The History of Things

The History of Things
Archeology of the Heart

Tuesday, May 30, 2017

The Idea of Friendship

The Idea of Friendship

One of the hardest things for me to accept is a friend deciding they don't want to be friends any longer. As if I am no longer important. And maybe I'm not... I remember the first time I was four and my parents were rather Zelda and F. Scott Fitzgerald stylish, so the other mothers in the tract home neighborhood didn't like my playing with their children. Almost as if my parents' behavior would somehow rub off from a four year old. Once when playing with some neighbor girls, their mother called for them and they stuffed me in the toy box and told me to be quiet until their mother went away.

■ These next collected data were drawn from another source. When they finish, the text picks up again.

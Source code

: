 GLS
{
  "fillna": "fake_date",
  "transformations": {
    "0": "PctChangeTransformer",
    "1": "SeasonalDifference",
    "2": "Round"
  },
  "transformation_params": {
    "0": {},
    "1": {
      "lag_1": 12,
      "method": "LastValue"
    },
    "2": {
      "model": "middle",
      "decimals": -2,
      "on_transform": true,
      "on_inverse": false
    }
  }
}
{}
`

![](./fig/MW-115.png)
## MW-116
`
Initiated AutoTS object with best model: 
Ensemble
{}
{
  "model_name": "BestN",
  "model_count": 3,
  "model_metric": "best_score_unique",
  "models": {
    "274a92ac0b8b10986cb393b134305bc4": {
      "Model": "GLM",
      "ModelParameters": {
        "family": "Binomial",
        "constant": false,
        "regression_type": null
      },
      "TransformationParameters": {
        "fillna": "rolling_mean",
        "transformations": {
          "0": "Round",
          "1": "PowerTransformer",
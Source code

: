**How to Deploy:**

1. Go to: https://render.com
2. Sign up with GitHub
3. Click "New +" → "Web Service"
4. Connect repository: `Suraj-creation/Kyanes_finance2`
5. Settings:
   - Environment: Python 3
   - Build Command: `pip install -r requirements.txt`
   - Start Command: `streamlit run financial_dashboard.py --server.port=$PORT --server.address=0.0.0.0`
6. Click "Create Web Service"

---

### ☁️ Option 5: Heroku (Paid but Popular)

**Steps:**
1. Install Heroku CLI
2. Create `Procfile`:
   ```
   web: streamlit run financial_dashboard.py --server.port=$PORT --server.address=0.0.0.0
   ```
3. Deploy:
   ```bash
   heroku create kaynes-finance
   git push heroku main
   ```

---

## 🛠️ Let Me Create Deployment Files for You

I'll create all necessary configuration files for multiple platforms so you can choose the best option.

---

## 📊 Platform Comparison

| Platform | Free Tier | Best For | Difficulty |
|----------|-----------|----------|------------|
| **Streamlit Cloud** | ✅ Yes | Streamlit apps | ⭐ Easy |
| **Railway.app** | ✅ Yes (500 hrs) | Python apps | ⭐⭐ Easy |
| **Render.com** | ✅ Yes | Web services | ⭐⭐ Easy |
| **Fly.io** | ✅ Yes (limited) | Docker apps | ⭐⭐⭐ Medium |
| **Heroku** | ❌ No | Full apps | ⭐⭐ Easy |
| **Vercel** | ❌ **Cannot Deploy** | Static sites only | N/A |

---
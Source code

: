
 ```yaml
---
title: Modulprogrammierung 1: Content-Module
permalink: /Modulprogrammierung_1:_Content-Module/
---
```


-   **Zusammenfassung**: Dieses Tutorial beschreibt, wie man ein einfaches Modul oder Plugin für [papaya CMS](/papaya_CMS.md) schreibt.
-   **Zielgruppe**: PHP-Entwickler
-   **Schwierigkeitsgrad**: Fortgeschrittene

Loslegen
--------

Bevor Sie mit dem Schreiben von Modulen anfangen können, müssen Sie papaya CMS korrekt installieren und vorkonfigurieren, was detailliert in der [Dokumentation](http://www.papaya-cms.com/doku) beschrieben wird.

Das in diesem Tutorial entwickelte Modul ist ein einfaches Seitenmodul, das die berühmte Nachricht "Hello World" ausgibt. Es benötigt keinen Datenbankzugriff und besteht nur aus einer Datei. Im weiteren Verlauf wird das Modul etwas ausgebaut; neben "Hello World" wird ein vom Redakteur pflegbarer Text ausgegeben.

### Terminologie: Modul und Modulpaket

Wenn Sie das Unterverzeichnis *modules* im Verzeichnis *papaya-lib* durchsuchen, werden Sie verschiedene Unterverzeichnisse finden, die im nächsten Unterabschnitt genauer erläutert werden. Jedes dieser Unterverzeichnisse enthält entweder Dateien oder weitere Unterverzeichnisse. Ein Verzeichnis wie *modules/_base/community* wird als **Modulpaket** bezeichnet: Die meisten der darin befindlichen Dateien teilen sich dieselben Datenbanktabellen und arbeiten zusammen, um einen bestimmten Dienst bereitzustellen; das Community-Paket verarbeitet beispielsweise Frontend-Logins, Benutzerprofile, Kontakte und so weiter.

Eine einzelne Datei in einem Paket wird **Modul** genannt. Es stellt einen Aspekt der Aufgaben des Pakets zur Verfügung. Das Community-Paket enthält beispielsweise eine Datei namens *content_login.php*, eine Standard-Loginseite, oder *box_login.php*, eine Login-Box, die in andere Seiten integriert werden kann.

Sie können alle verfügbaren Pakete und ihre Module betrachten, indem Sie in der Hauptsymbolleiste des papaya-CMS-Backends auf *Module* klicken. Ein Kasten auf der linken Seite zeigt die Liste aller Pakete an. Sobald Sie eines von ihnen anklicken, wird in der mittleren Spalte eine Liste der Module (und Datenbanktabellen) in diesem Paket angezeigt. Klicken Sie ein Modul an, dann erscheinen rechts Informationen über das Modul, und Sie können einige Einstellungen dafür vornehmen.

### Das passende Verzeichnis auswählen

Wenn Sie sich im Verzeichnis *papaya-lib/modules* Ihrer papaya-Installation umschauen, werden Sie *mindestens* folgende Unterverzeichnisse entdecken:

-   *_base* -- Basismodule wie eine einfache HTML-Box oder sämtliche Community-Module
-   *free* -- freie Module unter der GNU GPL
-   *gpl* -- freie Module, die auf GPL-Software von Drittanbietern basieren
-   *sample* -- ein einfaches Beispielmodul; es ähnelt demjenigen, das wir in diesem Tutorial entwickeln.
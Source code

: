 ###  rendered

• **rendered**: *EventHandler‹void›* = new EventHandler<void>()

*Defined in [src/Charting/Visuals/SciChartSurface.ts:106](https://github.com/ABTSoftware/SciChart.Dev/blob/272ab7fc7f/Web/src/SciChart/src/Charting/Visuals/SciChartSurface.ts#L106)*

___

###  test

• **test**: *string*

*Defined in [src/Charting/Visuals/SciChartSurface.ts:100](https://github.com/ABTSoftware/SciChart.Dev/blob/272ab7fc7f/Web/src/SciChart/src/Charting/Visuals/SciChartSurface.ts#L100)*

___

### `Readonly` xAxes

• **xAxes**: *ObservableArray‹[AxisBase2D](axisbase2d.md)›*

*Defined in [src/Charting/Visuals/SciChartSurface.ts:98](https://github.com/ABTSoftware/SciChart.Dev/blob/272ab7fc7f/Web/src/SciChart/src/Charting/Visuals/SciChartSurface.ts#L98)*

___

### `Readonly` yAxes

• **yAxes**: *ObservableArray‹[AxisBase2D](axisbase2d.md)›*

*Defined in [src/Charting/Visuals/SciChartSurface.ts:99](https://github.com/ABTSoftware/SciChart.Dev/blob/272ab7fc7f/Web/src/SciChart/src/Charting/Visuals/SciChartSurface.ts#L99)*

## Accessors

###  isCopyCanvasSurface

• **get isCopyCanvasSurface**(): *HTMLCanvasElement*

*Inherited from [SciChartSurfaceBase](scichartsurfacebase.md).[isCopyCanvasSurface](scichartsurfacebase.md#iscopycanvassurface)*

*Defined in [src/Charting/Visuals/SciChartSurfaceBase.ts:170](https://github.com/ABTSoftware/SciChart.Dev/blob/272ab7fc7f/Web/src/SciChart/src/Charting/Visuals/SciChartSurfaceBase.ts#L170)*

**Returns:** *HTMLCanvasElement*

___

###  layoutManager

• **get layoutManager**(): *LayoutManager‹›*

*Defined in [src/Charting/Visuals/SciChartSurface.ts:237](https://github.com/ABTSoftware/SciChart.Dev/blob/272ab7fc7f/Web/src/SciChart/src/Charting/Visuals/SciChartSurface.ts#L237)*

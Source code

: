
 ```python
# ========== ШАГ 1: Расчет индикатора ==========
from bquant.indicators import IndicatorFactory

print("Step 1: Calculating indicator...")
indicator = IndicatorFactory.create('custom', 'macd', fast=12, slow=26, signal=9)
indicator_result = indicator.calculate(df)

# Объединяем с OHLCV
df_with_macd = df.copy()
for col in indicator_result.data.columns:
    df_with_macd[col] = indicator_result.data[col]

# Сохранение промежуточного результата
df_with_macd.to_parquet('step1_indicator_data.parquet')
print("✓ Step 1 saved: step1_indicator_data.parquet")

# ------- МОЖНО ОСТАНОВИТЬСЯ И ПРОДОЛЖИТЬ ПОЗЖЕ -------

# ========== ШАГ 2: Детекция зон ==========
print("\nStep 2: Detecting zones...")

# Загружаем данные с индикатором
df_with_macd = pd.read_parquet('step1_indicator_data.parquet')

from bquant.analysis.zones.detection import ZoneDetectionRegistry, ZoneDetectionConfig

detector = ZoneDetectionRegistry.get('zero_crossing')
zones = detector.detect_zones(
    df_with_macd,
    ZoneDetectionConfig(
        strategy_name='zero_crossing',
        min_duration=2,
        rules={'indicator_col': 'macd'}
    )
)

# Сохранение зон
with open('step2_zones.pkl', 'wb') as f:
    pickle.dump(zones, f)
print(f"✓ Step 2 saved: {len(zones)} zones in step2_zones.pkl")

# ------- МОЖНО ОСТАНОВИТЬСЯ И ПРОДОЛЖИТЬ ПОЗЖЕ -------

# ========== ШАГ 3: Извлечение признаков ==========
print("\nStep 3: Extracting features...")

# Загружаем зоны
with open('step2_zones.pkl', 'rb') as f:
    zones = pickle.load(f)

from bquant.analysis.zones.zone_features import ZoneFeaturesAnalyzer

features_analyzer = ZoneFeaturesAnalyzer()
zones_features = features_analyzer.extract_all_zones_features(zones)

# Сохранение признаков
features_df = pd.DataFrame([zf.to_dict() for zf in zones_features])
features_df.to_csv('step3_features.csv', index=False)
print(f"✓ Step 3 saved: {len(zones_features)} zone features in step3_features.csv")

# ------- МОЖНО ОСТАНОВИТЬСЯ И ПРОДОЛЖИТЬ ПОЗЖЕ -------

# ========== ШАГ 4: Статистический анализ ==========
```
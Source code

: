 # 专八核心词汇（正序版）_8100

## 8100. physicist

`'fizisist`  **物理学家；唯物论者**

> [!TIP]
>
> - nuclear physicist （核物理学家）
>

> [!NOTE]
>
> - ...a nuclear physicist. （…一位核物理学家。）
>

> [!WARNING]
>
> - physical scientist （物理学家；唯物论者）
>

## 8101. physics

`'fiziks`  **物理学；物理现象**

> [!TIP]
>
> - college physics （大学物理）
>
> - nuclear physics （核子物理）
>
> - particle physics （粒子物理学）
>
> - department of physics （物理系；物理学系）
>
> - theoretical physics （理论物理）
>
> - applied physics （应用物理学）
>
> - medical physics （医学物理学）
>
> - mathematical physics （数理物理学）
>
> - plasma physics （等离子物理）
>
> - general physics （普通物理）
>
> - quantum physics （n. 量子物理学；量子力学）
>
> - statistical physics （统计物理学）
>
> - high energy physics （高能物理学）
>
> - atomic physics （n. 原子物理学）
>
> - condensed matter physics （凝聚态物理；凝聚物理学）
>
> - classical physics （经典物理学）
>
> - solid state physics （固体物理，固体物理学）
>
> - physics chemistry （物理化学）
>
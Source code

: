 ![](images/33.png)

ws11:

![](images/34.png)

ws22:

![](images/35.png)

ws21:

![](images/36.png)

I remember being in the seventh grade and having a crush on my journalism teacher who when I once walked into what I thought was an empty classroom, I found her crying on the window sill. I was so distraught with grief for her. A week later, was one of those stupid pep rallies and we were all required to sit on the bleachers and watch the cheerleaders flaunt their panties and watch the football players flaunt their tight ends. I saw my favorite teacher and said to my girlfriends, "Lets sit by Miss___________" . They called me Lezzie and walked away never to speak to me again in the six years we were at school together. I didn't even know what a lezzie was, but I did know i preferred  girls to boys. This went on throughout school and even after school when I lived in Berkeley, one of the finest Lesbian capitals of the world.

I believe I was too intense for most girls, even the ones who had the same interests as myself. I really wasn't interested in changing my preferences. I just wanted some friends. i preferred the daisy-like slender pretty girls which was my own description, and it was the more butch girls who wanted me.
What a dilemma. I was so lonely. The only thing i was sure of was that I was going to be a poet no matter what and in fact was one already, just then at 22, getting good at writing. And so I moved to a two room Depression cabin with cold running water, a wood stove to heat with and cook on and lived alone one hundred and fifty miles north of Berkeley. I wrote and wrote and wrote and learned and read and read and was so lonely I hitch-hiked into town for provisions once a month finally discovering the small country town I had chosen purely quixotically, was a town of lesbians. Sometimes loneliness guides us to where we need to go. Somehow I was seduced by a man and had two sons. The irony was not lost on me. There are maps and plans for people and one cannot always choose which map to follow; they are guided along whether they will or they won't.